A incansável vagina sugava o febril láscio irresistivelmente, ganhando território a cada entrega, afoitando-se delirante na absorção contínua, num terrível e imperioso desvendar da magia da posse, até que impossível se tornou aumentar o acto por completa a penetração. O contacto do clitóris com o tronco e os pêlos pélvicos conduziam o prazer exterior da sombra, distribuindo-o pelo resto dela, repartindo-o ao lóbulos das orelhas, pelos seios, pela boca, pelos músculos que circundam as clavículas, reavivando a nudez selvática da penumbra. As nádegas contorciam-se, contraíam-se, crispavam-se, e alteravam ligeiramente a pressão sedimentada da vagina sobre o pénis.
O universo estava dentro das sombras, porque era noite e a publicidade invadia o quarto, num arremesso quixotesco de quem quer vingar sobre o brumático torpor da arquitectura dos séculos passados, esporeando os flancos do receio, do recato, da defesa inusitada, almocreve do cavalo do medo que, como freio nos dentes, a toda a brida, à desfilada se disparava para lá do lá, para além do inimaginável na exploração do caos dos verbos sobreaquecidos com ternura solta, intensa mas brava e descomprometida.
Então, o quarto e o silêncio foram as únicas testemunhas, as obtusas testemunhas que se recusavam a retirar, do prazer das sombras que continuaram unidas, a esfumarem-se imperceptivelmente na languidez dos tempos.
A sombra comum e vertical tomou a obliquidade. Desceu aos 180 graus e pairou breves instantes num ballet imagético e soturno, quase fantasmagórico. Mas a luz apagou-se e, quando se reacendeu, a sombra havia-se sumido acompanhada de um baque seco. Depois silêncio... Um silêncio penetrante e duradouro. E persistente.

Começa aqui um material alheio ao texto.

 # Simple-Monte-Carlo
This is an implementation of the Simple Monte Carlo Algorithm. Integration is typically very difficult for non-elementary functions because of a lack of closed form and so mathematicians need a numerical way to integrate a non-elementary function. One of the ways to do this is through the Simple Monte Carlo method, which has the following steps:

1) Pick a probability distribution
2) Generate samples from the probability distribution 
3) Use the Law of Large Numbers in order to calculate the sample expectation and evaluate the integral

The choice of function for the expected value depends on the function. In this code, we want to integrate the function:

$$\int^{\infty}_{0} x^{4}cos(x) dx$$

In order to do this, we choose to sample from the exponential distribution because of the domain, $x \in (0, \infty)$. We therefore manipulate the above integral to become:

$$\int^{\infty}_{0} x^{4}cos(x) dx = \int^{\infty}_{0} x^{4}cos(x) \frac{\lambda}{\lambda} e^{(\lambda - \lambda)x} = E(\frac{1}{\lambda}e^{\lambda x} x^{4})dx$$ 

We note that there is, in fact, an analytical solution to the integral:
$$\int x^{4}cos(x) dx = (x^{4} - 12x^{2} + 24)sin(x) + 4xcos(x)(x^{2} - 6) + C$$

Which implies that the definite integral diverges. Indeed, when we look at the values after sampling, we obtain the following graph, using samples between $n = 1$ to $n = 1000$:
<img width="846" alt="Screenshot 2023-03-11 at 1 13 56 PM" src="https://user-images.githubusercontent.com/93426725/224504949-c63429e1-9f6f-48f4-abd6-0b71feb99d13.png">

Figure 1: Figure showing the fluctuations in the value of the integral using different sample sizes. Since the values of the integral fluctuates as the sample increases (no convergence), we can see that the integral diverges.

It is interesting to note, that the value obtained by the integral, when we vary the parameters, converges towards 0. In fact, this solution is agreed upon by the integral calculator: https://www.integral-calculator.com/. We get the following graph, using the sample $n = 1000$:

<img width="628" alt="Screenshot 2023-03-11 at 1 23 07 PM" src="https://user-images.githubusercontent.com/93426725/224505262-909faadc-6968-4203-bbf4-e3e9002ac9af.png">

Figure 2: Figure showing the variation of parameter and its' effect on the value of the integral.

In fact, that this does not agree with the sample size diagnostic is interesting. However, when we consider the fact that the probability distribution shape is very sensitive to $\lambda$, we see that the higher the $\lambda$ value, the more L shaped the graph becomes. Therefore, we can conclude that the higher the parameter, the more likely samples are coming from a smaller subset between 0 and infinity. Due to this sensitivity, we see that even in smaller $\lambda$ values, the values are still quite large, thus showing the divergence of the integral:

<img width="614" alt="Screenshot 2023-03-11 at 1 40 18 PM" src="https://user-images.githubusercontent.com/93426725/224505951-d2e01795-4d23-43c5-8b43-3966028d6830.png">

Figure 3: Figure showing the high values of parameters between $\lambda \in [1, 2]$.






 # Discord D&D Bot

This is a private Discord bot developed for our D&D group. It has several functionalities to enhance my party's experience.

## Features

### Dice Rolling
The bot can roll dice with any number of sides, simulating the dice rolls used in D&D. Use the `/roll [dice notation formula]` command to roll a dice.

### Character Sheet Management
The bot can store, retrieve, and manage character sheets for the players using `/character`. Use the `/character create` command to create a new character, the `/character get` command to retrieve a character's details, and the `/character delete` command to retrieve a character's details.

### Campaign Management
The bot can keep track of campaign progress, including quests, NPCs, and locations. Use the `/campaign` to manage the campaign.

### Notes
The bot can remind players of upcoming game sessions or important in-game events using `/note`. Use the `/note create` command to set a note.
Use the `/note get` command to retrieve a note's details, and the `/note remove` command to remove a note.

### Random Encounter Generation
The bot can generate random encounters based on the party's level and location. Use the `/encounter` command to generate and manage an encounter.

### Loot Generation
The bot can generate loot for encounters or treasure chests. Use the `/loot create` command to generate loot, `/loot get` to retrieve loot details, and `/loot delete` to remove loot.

(.................................................................)
Amanhecia quando um grito inumano e gutural rompeu o quarto e atravessou a madrugada e o sol e o nevoeiro. Um grito vindo do chão. Um penhasco de voz cortante e hirto que queria esconder-se no infinito.

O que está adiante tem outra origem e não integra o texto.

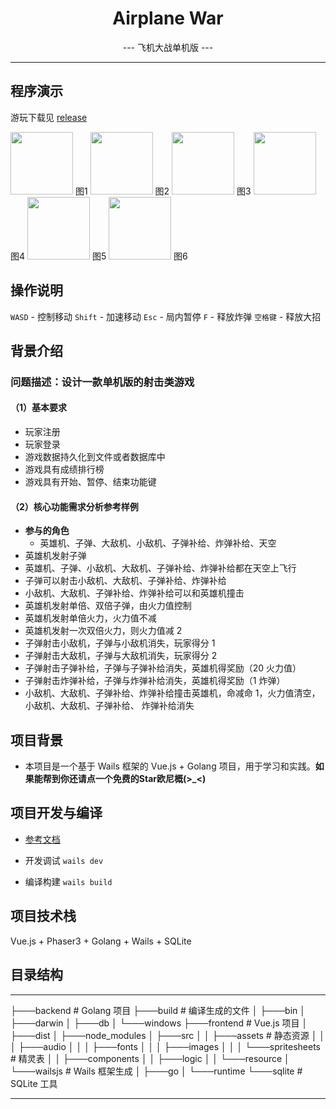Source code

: <h1 align="center"> Airplane War </h1>
<p align="center"> --- 飞机大战单机版 ---</p>

---
## 程序演示
游玩下载见 [release](https://github.com/Ruafafa/Airplane-War/releases/tag/windows)

<p>
    <img src="https://ruafafa-photobed.oss-cn-beijing.aliyuncs.com/202407020133081.png" width="100px"/> 图1
    <img src="https://ruafafa-photobed.oss-cn-beijing.aliyuncs.com/202407020134378.png" width="100px"/> 图2
    <img src="https://ruafafa-photobed.oss-cn-beijing.aliyuncs.com/202407020144760.png" width="100px"/> 图3
    <img src="https://ruafafa-photobed.oss-cn-beijing.aliyuncs.com/202407020144092.png" width="100px"/> 图4
    <img src="https://ruafafa-photobed.oss-cn-beijing.aliyuncs.com/202407020144902.png" width="100px"/> 图5
    <img src="https://ruafafa-photobed.oss-cn-beijing.aliyuncs.com/202407020149755.png" width="100px"/> 图6
</p>

##  操作说明
`WASD` - 控制移动
`Shift` - 加速移动
`Esc` - 局内暂停
`F` - 释放炸弹
`空格键` - 释放大招

## 背景介绍

### 问题描述：设计一款单机版的射击类游戏
#### （1）基本要求
- 玩家注册
- 玩家登录
- 游戏数据持久化到文件或者数据库中
- 游戏具有成绩排行榜
- 游戏具有开始、暂停、结束功能键
    
#### （2）核心功能需求分析参考样例
- **参与的角色**
  - 英雄机、子弹、大敌机、小敌机、子弹补给、炸弹补给、天空
- 英雄机发射子弹
- 英雄机、子弹、小敌机、大敌机、子弹补给、炸弹补给都在天空上飞行
- 子弹可以射击小敌机、大敌机、子弹补给、炸弹补给
- 小敌机、大敌机、子弹补给、炸弹补给可以和英雄机撞击
- 英雄机发射单倍、双倍子弹，由火力值控制
- 英雄机发射单倍火力，火力值不减
- 英雄机发射一次双倍火力，则火力值减 2
- 子弹射击小敌机，子弹与小敌机消失，玩家得分 1
- 子弹射击大敌机，子弹与大敌机消失，玩家得分 2
- 子弹射击子弹补给，子弹与子弹补给消失，英雄机得奖励（20 火力值）
- 子弹射击炸弹补给，子弹与炸弹补给消失，英雄机得奖励（1 炸弹）
-  小敌机、大敌机、子弹补给、炸弹补给撞击英雄机，命减命 1，火力值清空，小敌机、大敌机、子弹补给、
炸弹补给消失

## 项目背景

- 本项目是一个基于 Wails 框架的 Vue.js + Golang 项目，用于学习和实践。**如果能帮到你还请点一个免费的Star欧尼概(>_<)**

## 项目开发与编译

- [参考文档](https://wails.io/zh-Hans/docs/gettingstarted/development) 

- 开发调试 `wails dev`

- 编译构建 `wails build`

## 项目技术栈 

Vue.js + Phaser3 + Golang + Wails + SQLite

## 目录结构

---
├───backend # Golang 项目 
├───build # 编译生成的文件
│   ├───bin
│   ├───darwin
│   ├───db
│   └───windows
├───frontend # Vue.js 项目
│   ├───dist
│   ├───node_modules
│   ├───src 
│   │   ├───assets # 静态资源
│   │   │   ├───audio
│   │   │   ├───fonts
│   │   │   ├───images
│   │   │   └───spritesheets # 精灵表
│   │   ├───components
│   │   ├───logic
│   │   └───resource
│   └───wailsjs # Wails 框架生成
│       ├───go
│       └───runtime
└───sqlite # SQLite 工具

---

O ciciar dos motores dos primeiros camiões e transportes públicos que se eriçavam pela avenida, deu com-pa-ssa-da-men-te o seu acréscimo num reivindicativo sinal de existência. Homens de olhos vermelhos, raiados de sangue e toxinas, fitavam o pavimento em desafio à vida, à agrura do dia a dia.
Como sombras que eram, saíram de seus quartos e desceram as escadas. Na rua, ao seu lado direito, um empregado de balcão devidamente enfarpelado, abria a porta de um bar para motoristas e viajantes.

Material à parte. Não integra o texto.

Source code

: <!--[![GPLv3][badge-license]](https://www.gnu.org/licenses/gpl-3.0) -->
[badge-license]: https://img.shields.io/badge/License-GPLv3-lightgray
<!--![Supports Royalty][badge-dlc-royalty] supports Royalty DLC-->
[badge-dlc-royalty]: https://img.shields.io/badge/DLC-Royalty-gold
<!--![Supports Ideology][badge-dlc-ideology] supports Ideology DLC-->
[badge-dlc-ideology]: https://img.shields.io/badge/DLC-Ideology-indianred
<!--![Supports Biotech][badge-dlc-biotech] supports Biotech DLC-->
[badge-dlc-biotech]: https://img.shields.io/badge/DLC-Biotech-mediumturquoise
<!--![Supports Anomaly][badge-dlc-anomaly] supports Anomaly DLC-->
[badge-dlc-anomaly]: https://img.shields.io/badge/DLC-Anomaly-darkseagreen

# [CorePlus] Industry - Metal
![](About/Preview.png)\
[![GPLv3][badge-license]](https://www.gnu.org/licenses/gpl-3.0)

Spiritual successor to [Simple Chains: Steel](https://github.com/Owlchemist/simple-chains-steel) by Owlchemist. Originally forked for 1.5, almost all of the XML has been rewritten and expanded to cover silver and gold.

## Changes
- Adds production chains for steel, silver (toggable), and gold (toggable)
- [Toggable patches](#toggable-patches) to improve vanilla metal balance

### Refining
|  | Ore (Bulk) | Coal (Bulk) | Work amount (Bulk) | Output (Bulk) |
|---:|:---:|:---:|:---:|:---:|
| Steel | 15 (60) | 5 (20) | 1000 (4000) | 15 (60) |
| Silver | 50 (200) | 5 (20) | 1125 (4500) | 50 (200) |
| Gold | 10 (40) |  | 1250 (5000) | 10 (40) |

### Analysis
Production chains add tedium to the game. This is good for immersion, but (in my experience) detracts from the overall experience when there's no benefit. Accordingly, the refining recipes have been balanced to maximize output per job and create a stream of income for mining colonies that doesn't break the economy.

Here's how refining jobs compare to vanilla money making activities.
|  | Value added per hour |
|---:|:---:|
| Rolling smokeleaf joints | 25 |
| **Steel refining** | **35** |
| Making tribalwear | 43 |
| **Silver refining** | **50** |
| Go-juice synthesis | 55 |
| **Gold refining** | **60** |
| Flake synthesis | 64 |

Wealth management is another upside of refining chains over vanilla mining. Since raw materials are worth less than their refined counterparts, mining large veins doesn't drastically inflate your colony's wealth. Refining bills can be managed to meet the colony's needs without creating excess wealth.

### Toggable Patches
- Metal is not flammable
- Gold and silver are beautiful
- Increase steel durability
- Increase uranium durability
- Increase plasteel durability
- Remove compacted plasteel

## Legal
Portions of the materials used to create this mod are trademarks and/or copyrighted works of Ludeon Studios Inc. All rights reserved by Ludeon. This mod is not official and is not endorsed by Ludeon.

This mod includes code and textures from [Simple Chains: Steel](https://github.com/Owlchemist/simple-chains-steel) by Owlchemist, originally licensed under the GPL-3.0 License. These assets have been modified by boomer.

«Bom dia. Vai abrir, não é?» Inquiriu ele.
«Sim, sim. Desta vez venho um pouco... Já devia...» Respondeu o indivíduo tentando justificar-se por uma falta que ninguém vira.
«Não faz diferença. Podemos entrar?» Insistiu ele, dado que o empregado na tentativa de se desculpar esquecia-se de se arredar da porta.
«Às ordens...»
Entraram. O serviçal seguiu-os, deu a volta ao balcão e...
«Que tomam, então?»
«Uma cerveja e dois copos» pediu ela, a sombra mulher, já despida de espectro, em seu traje florido de violeta em tecido indiano, a flanar. Neles verteram o líquido cor de sol e mel, que ganhou a espuma das marés sobre as quais navegou Vénus na aurora dos tempos, que ambos sorveram meigamente até ao caramelo da cor, deixando-o escorrer pela língua sábia ainda no agitar das mais profundas e lusas preces.